Günümüz dünyasında hızla değişen yaşam, bize yalnızca kazanmayı, öne çıkmayı, fark edilmeyi öğretiyor. Peki ya vicdan? Peki ya etik değerler? Ne yazık ki çoğu zaman onları arka plana itiyoruz, sessizce yok olmalarına izin veriyoruz.
Komşusuna yardım eden bir el, doğruları savunan bir söz, hakkı gözeten bir davranış… Bunlar küçük gibi görünse de, toplumsal bağlarımızı güçlendiren görünmez iplerdir. Eğer her birey bu ipleri koparırsa toplumun ruhu çözülür, insanlar arasında güven ve saygı kaybolur.

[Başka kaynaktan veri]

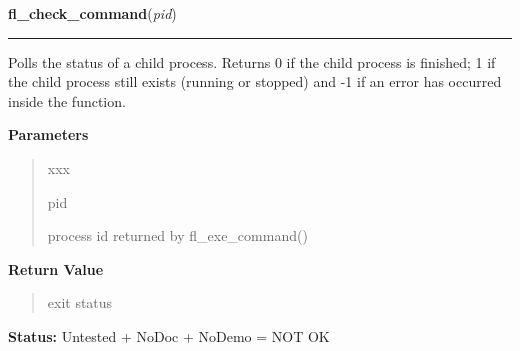 \hspace{.8\funcindent}\begin{boxedminipage}{\funcwidth}

    \raggedright \textbf{fl\_check\_command}(\textit{pid})

    \vspace{-1.5ex}

    \rule{\textwidth}{0.5\fboxrule}
\setlength{\parskip}{2ex}
    Polls the status of a child process. Returns 0 if the child process is 
    finished; 1 if the child process still exists (running or stopped) and 
    -1 if an error has occurred inside the function.

\setlength{\parskip}{1ex}
      \textbf{Parameters}
      \vspace{-1ex}

      \begin{quote}
        \begin{Ventry}{xxx}

          \item[pid]

          process id returned by fl\_exe\_command()

        \end{Ventry}

      \end{quote}

      \textbf{Return Value}
    \vspace{-1ex}

      \begin{quote}
      exit status

      \end{quote}

\textbf{Status:} Untested + NoDoc + NoDemo = NOT OK



    \end{boxedminipage}

    \label{xformslib:library:fl_popen}

    \vspace{0.5ex}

Vicdanın sesi çoğu zaman duyulmaz. Ancak bir kişi, bir davranış, bir duruş tüm zinciri değiştirebilir. İnsanlık, en karanlık anlarında bile, doğruyu hatırlayan birkaç vicdan sayesinde
Bugün belki fark etmiyoruz, ama her etik seçim bir umut, her doğru davranış toplumsal bir yankı. Vicdanımızın sesini susturmamak, insanlığın en büyük erdemlerinden biridir.